----- RECORDS TO USE

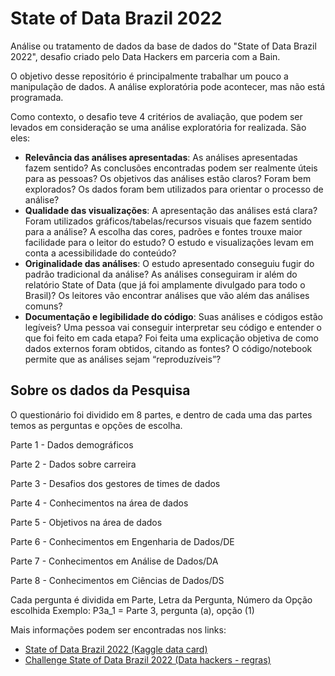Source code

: # State of Data Brazil 2022
Análise ou tratamento de dados da base de dados do "State of Data Brazil 2022", desafio criado pelo Data Hackers em parceria com a Bain.

O objetivo desse repositório é principalmente trabalhar um pouco a manipulação de dados. A análise exploratória pode acontecer, mas não está programada.

Como contexto, o desafio teve 4 critérios de avaliação, que podem ser levados em consideração se uma análise exploratória for realizada. São eles:

- **Relevância das análises apresentadas**: As análises apresentadas fazem sentido? As conclusões encontradas podem ser realmente úteis para as pessoas? Os objetivos das análises estão claros? Foram bem explorados? Os dados foram bem utilizados para orientar o processo de análise?
- **Qualidade das visualizações**: A apresentação das análises está clara? Foram utilizados gráficos/tabelas/recursos visuais que fazem sentido para a análise? A escolha das cores, padrões e fontes trouxe maior facilidade para o leitor do estudo? O estudo e visualizações levam em conta a acessibilidade do conteúdo?
- **Originalidade das análises**: O estudo apresentado conseguiu fugir do padrão tradicional da análise? As análises conseguiram ir além do relatório State of Data (que já foi amplamente divulgado para todo o Brasil)? Os leitores vão encontrar análises que vão além das análises comuns?
- **Documentação e legibilidade do código**: Suas análises e códigos estão legíveis? Uma pessoa vai conseguir interpretar seu código e entender o que foi feito em cada etapa? Foi feita uma explicação objetiva de como dados externos foram obtidos, citando as fontes? O código/notebook permite que as análises sejam “reproduzíveis”?

## Sobre os dados da Pesquisa
O questionário foi dividido em 8 partes, e dentro de cada uma das partes temos as perguntas e opções de escolha.

Parte 1 - Dados demográficos

Parte 2 - Dados sobre carreira

Parte 3 - Desafios dos gestores de times de dados

Parte 4 - Conhecimentos na área de dados

Parte 5 - Objetivos na área de dados

Parte 6 - Conhecimentos em Engenharia de Dados/DE

Parte 7 - Conhecimentos em Análise de Dados/DA

Parte 8 - Conhecimentos em Ciências de Dados/DS

Cada pergunta é dividida em Parte, Letra da Pergunta, Número da Opção escolhida
Exemplo: P3a_1 = Parte 3, pergunta (a), opção (1)

Mais informações podem ser encontradas nos links: 
- [State of Data Brazil 2022 (Kaggle data card)](https://www.kaggle.com/datasets/datahackers/state-of-data-2022)
- [Challenge State of Data Brazil 2022 (Data hackers - regras)](https://www.kaggle.com/datasets/datahackers/state-of-data-2022/discussion/415994)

----------

-- ACTIVITY --
Set down all records verbatim, omitting images.

-- SOLUTION FOR THIS EXERCISE --
Source code

: # State of Data Brazil 2022
Análise ou tratamento de dados da base de dados do "State of Data Brazil 2022", desafio criado pelo Data Hackers em parceria com a Bain.

O objetivo desse repositório é principalmente trabalhar um pouco a manipulação de dados. A análise exploratória pode acontecer, mas não está programada.

Como contexto, o desafio teve 4 critérios de avaliação, que podem ser levados em consideração se uma análise exploratória for realizada. São eles:

- **Relevância das análises apresentadas**: As análises apresentadas fazem sentido? As conclusões encontradas podem ser realmente úteis para as pessoas? Os objetivos das análises estão claros? Foram bem explorados? Os dados foram bem utilizados para orientar o processo de análise?
- **Qualidade das visualizações**: A apresentação das análises está clara? Foram utilizados gráficos/tabelas/recursos visuais que fazem sentido para a análise? A escolha das cores, padrões e fontes trouxe maior facilidade para o leitor do estudo? O estudo e visualizações levam em conta a acessibilidade do conteúdo?
- **Originalidade das análises**: O estudo apresentado conseguiu fugir do padrão tradicional da análise? As análises conseguiram ir além do relatório State of Data (que já foi amplamente divulgado para todo o Brasil)? Os leitores vão encontrar análises que vão além das análises comuns?
- **Documentação e legibilidade do código**: Suas análises e códigos estão legíveis? Uma pessoa vai conseguir interpretar seu código e entender o que foi feito em cada etapa? Foi feita uma explicação objetiva de como dados externos foram obtidos, citando as fontes? O código/notebook permite que as análises sejam “reproduzíveis”?

## Sobre os dados da Pesquisa
O questionário foi dividido em 8 partes, e dentro de cada uma das partes temos as perguntas e opções de escolha.

Parte 1 - Dados demográficos

Parte 2 - Dados sobre carreira

Parte 3 - Desafios dos gestores de times de dados

Parte 4 - Conhecimentos na área de dados

Parte 5 - Objetivos na área de dados

Parte 6 - Conhecimentos em Engenharia de Dados/DE

Parte 7 - Conhecimentos em Análise de Dados/DA

Parte 8 - Conhecimentos em Ciências de Dados/DS

Cada pergunta é dividida em Parte, Letra da Pergunta, Número da Opção escolhida
Exemplo: P3a_1 = Parte 3, pergunta (a), opção (1)

Mais informações podem ser encontradas nos links: 
- [State of Data Brazil 2022 (Kaggle data card)](https://www.kaggle.com/datasets/datahackers/state-of-data-2022)
- [Challenge State of Data Brazil 2022 (Data hackers - regras)](https://www.kaggle.com/datasets/datahackers/state-of-data-2022/discussion/415994)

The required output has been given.